Butler joined his family antiques business in 1963 but his interest in wine accessories started in 1976 when he was asked to assemble a collection of historic pieces for an exhibition to celebrate the diamond jubilee of the British Antique Dealers’ Association.

Anyone who has wondered how to know a helix (spiral part of a corkscrew) from a hogget (rounded-end decanter that cannot be put down) or a cellaret from a cistern should find the answer here. It is a beautiful, intriguing and practical book that plots the history of wine paraphernalia over almost four centuries, during which time Britain has been established as the epicentre of the wine trade.

Since the only museum with a big collection of wine accessories (Harveys in Bristol) was closed in 2002, this book fills a valuable illustrative gap with more than 700 colour images. As an example, plain undecorated decanters — often most favoured by wine enthusiasts — are depicted only pages away from those with wonderful cut decoration that allows refracted light to glisten through the wine.

Butler sets each accessory in its context. He considers why 18th-century wine glasses were so small compared with modern ones. It was not because people imbibed less. During the Georgian era, glasses were not placed on the table but kept by servants on a side table, which later became the sideboard. During dinner, drinking wine was restricted to occasions when a toast was proposed. A footman would then bring a fully charged glass to each diner and the contents taken in a single draught. Hence the smaller size.

The horseshoe table placed near the fire was developed to place wine after dinner. Such bottles would be placed in a trolley or double coaster that would circulate between gentlemen.

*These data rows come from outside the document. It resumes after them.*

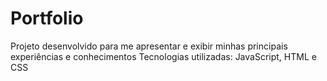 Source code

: # Portfolio
Projeto desenvolvido para me apresentar e exibir minhas principais experiências e conhecimentos
Tecnologias utilizadas: JavaScript, HTML e CSS
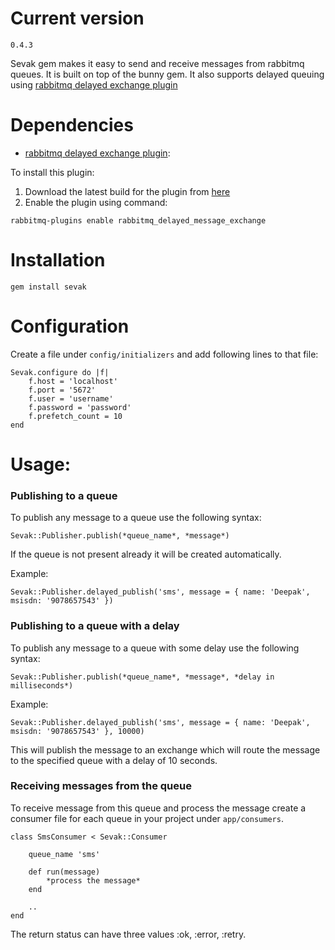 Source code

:# Current version

    0.4.3

Sevak gem makes it easy to send and receive messages from rabbitmq queues. It is built on top of the bunny gem.
It also supports delayed queuing using [rabbitmq delayed exchange plugin](https://github.com/rabbitmq/rabbitmq-delayed-message-exchange)

# Dependencies

* [rabbitmq delayed exchange plugin](https://github.com/rabbitmq/rabbitmq-delayed-message-exchange):

To install this plugin:

  1. Download the latest build for the plugin from [here](http://www.rabbitmq.com/community-plugins.html)
  2. Enable the plugin using command:

    rabbitmq-plugins enable rabbitmq_delayed_message_exchange

# Installation

    gem install sevak

# Configuration

Create a file under `config/initializers` and add following lines to that file:

    Sevak.configure do |f|
        f.host = 'localhost'
        f.port = '5672'
        f.user = 'username'
        f.password = 'password'
        f.prefetch_count = 10
    end

# Usage:

### Publishing to a queue

To publish any message to a queue use the following syntax:

    Sevak::Publisher.publish(*queue_name*, *message*)

If the queue is not present already it will be created automatically.

Example:

    Sevak::Publisher.delayed_publish('sms', message = { name: 'Deepak', msisdn: '9078657543' })

### Publishing to a queue with a delay

To publish any message to a queue with some delay use the following syntax:

    Sevak::Publisher.publish(*queue_name*, *message*, *delay in milliseconds*)

Example:

    Sevak::Publisher.delayed_publish('sms', message = { name: 'Deepak', msisdn: '9078657543' }, 10000)

This will publish the message to an exchange which will route the message to the specified queue with a delay of 10 seconds.

### Receiving messages from the queue
To receive message from this queue and process the message create a consumer file for each queue in your project under `app/consumers`.

    class SmsConsumer < Sevak::Consumer

        queue_name 'sms'

        def run(message)
            *process the message*
        end

        ..
    end

The return status can have three values :ok, :error, :retry.
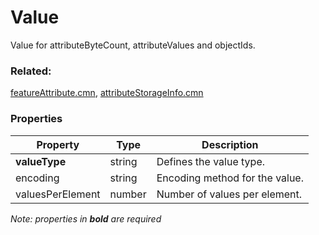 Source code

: # Value

Value for attributeByteCount, attributeValues and objectIds.

### Related:

[featureAttribute.cmn](featureAttribute.cmn.md), [attributeStorageInfo.cmn](attributeStorageInfo.cmn.md)
### Properties

| Property | Type | Description |
| --- | --- | --- |
| **valueType** | string | Defines the value type. |
| encoding | string | Encoding method for the value. |
| valuesPerElement | number | Number of values per element. |

*Note: properties in **bold** are required*

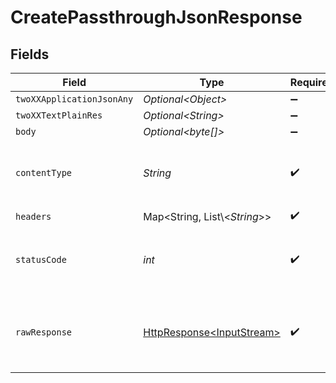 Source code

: # CreatePassthroughJsonResponse


## Fields

| Field                                                                                                                          | Type                                                                                                                           | Required                                                                                                                       | Description                                                                                                                    |
| ------------------------------------------------------------------------------------------------------------------------------ | ------------------------------------------------------------------------------------------------------------------------------ | ------------------------------------------------------------------------------------------------------------------------------ | ------------------------------------------------------------------------------------------------------------------------------ |
| `twoXXApplicationJsonAny`                                                                                                      | *Optional\<Object>*                                                                                                            | :heavy_minus_sign:                                                                                                             | Successful                                                                                                                     |
| `twoXXTextPlainRes`                                                                                                            | *Optional\<String>*                                                                                                            | :heavy_minus_sign:                                                                                                             | Successful                                                                                                                     |
| `body`                                                                                                                         | *Optional\<byte[]>*                                                                                                            | :heavy_minus_sign:                                                                                                             | N/A                                                                                                                            |
| `contentType`                                                                                                                  | *String*                                                                                                                       | :heavy_check_mark:                                                                                                             | HTTP response content type for this operation                                                                                  |
| `headers`                                                                                                                      | Map\<String, List\\<*String*>>                                                                                                 | :heavy_check_mark:                                                                                                             | N/A                                                                                                                            |
| `statusCode`                                                                                                                   | *int*                                                                                                                          | :heavy_check_mark:                                                                                                             | HTTP response status code for this operation                                                                                   |
| `rawResponse`                                                                                                                  | [HttpResponse\<InputStream>](https://docs.oracle.com/en/java/javase/11/docs/api/java.net.http/java/net/http/HttpResponse.html) | :heavy_check_mark:                                                                                                             | Raw HTTP response; suitable for custom response parsing                                                                        | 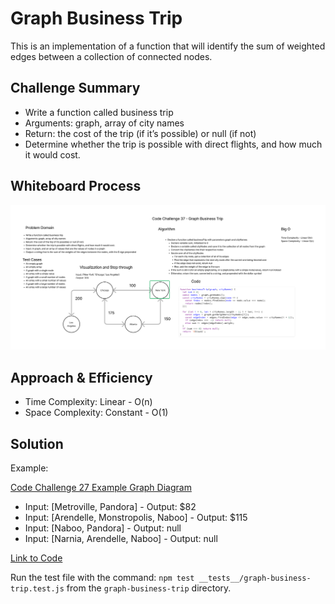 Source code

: # Graph Business Trip

This is an implementation of a function that will identify the sum of weighted edges between a collection of connected nodes.

## Challenge Summary

- Write a function called business trip
- Arguments: graph, array of city names
- Return: the cost of the trip (if it’s possible) or null (if not)
- Determine whether the trip is possible with direct flights, and how much it would cost.

## Whiteboard Process

![Graph Business Trip](code-challenge-37.png)

## Approach & Efficiency

- Time Complexity: Linear - O(n)
- Space Complexity: Constant - O(1)

## Solution

Example:

[Code Challenge 27 Example Graph Diagram](code-challenge-37-example.png)

- Input: [Metroville, Pandora] - Output: $82
- Input: [Arendelle, Monstropolis, Naboo] - Output: $115
- Input: [Naboo, Pandora] - Output: null
- Input: [Narnia, Arendelle, Naboo] - Output: null

[Link to Code](index.js)

Run the test file with the command: `npm test __tests__/graph-business-trip.test.js` from the `graph-business-trip` directory.
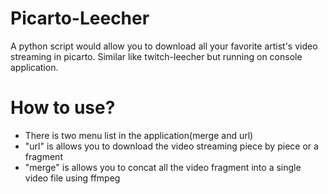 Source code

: # Picarto-Leecher
A python script would allow you to download all your favorite artist's video streaming in picarto. Similar like twitch-leecher but running on console application.

# How to use?
- There is two menu list in the application(merge and url)
- "url" is allows you to download the video streaming piece by piece or a fragment
- "merge" is allows you to concat all the video fragment into a single video file using ffmpeg

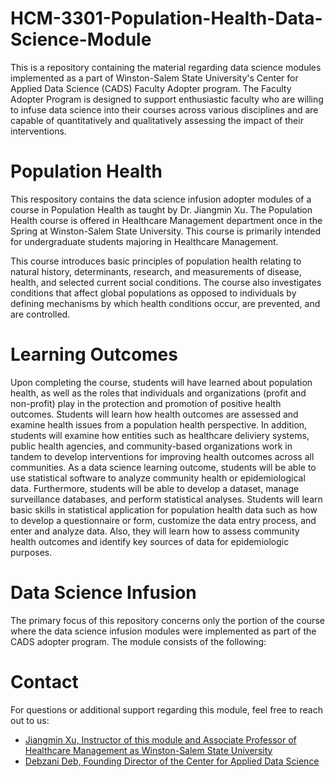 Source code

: # HCM-3301-Population-Health-Data-Science-Module
This is a repository containing the material regarding data science modules implemented as a part of Winston-Salem State University's Center for Applied Data Science (CADS) Faculty Adopter program. The Faculty Adopter Program is designed to support enthusiastic faculty who are willing to infuse data science into their courses across various disciplines and are capable of quantitatively and qualitatively assessing the impact of their interventions.

# Population Health
This respository contains the data science infusion adopter modules of a course in Population Health as taught by Dr. Jiangmin Xu. The Population Health course is offered in Healthcare Management department once in the Spring at Winston-Salem State University. This course is primarily intended for undergraduate students majoring in Healthcare Management.

This course introduces basic principles of population health relating to natural history, determinants, research, and measurements of disease, health, and selected current social conditions. The course also investigates conditions that affect global populations as opposed to individuals by defining mechanisms by which health conditions occur, are prevented, and are controlled.

# Learning Outcomes
Upon completing the course, students will have learned about population health, as well as the roles that individuals and organizations (profit and non-profit) play in the protection and promotion of positive health outcomes. Students will learn how health outcomes are assessed and examine health issues from a population health perspective. In addition, students will examine how entities such as healthcare deliviery systems, public health agencies, and community-based organizations work in tandem to develop interventions for improving health outcomes across all communities. As a data science learning outcome, students will be able to use statistical software to analyze community health or epidemiological data. Furthermore, students will be able to develop a dataset, manage surveillance databases, and perform statistical analyses. Students will learn basic skills in statistical application for population health data such as how to develop a questionnaire or form, customize the data entry process, and enter and analyze data. Also, they will learn how to assess community health outcomes and identify key sources of data for epidemiologic purposes.

# Data Science Infusion
The primary focus of this repository concerns only the portion of the course where the data science infusion modules were implemented as part of the CADS adopter program. The module consists of the following:

# Contact
For questions or additional support regarding this module, feel free to reach out to us:
- [Jiangmin Xu, Instructor of this module and Associate Professor of Healthcare Management as Winston-Salem State University](mailto:xuji@wssu.edu)
- [Debzani Deb, Founding Director of the Center for Applied Data Science](mailto:debd@wssu.edu)
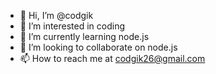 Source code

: - 👋 Hi, I’m @codgik
- 👀 I’m interested in coding
- 🌱 I’m currently learning node.js
- 💞️ I’m looking to collaborate on node.js
- 📫 How to reach me at codgik26@gmail.com

<!---
codgik/codgik is a ✨ special ✨ repository because its `README.md` (this file) appears on your GitHub profile.
You can click the Preview link to take a look at your changes.
--->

The bottle or decanter slide or stand, as coasters were known pre-1898, became popular in the 1760s to protect the decanter and stop wine dribbles staining. The art of the silversmith, notably in the Rococo fashion, yielded wonderfully stylised vine foliage, while the development of wooden, pewter, horn, glass, leather and even papier-mâché for coasters is often forgotten.

For practicality, the wine funnel makes an ideal but neglected item. While silver ones are well known, although rarely found pre-1700, ceramic examples can be enchanting. Worcester made polychrome funnels with Chinese decoration in the mid-1750s. Butler has also found glass ones.

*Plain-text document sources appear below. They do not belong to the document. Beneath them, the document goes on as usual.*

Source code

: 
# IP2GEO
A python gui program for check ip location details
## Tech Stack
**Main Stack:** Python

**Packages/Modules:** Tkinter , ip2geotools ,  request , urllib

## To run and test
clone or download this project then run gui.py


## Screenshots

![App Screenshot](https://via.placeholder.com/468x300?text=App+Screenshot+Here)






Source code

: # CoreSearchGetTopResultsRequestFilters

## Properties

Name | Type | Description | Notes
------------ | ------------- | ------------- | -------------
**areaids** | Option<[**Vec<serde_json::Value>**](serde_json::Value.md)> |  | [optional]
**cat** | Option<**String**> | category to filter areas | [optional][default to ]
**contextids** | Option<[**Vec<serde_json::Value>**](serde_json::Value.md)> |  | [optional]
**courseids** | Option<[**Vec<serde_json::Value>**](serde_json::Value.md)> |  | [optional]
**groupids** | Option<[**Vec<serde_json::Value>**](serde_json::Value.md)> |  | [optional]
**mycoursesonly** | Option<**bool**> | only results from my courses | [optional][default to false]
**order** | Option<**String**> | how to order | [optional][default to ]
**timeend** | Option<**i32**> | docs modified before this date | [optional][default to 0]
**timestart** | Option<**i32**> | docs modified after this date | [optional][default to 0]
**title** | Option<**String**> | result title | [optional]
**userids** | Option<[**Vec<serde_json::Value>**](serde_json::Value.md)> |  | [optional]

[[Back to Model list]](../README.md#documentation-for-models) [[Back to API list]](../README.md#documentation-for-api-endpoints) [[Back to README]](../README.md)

The Single Bottle Act of 1861 allowed the sale of individual bottles and, as a result, the introduction of printed wine labels. Before then, bin labels revealed a wine’s origin. Many were generic (claret, sherry) but some stated the estate name (such as Lafite 1848). The earliest were made of lead with white-painted letters against metal, but this changed to tin-glazed earthenware by the mid to late 18th century.

Wine labels were first used in the 1730s after the horizontal binning of bottles. Today some of the names seem unusual, like Mountain (hinterland of Málaga, which was a source of sweet wine for Nelson’s fleet), Neece (presumably a phonetic spelling of Nice) and Bushby (whose origin is still unknown). Formerly called bottle tickets, usually in silver, many attest to the popularity of Portuguese wine, such as Bucellas and Lisbon. Misspelling was not unusual ("champaigne").

For the collector, the section on fakes and forgeries should be required reading before buying. A silver label for Madeira, the most commonly found, may be "improved" by filling the engraved name with silver solder and re-engraving it with a more collectable name. It can be detected by breathing heavily on a cold label: the solder will appear lighter than its surroundings but detection is more difficult if it has been electroplated.

Robin Butler’s new book displays impeccable scholarship combined with outstanding book production. David Peppercorn MW

Read full review by David Peppercorn MW

Book reviews come in many shapes and sizes. Sometimes they are essays on the subject of the book, more, or perhaps less, informative on the actual quality of the work in question. Others tell you, in some detail, what is actually in the book, but give little idea of the reviewer’s actual opinions. Others again go to town on the minutiae that may have escaped the eagle eye of the editor or proof-reader. I would certainly not be the right person on this last aspect!

What I can report is that Robin Butler’s new book displays impeccable scholarship combined with outstanding book production. Brown & Brown and their printers BPS, both in Suffolk, England deserve the highest praise. The illustrations—all compiled and researched by the author and all in color—are of the highest quality and perfectly complement the text. Yet the book remains comfortable to handle despite the heavy paper required to ensure the quality of the picture reproduction. This is achieved by using soft covers but protecting the book in a box—a very practical solution, since the book is far heavier than its 288 pages would lead you to suspect.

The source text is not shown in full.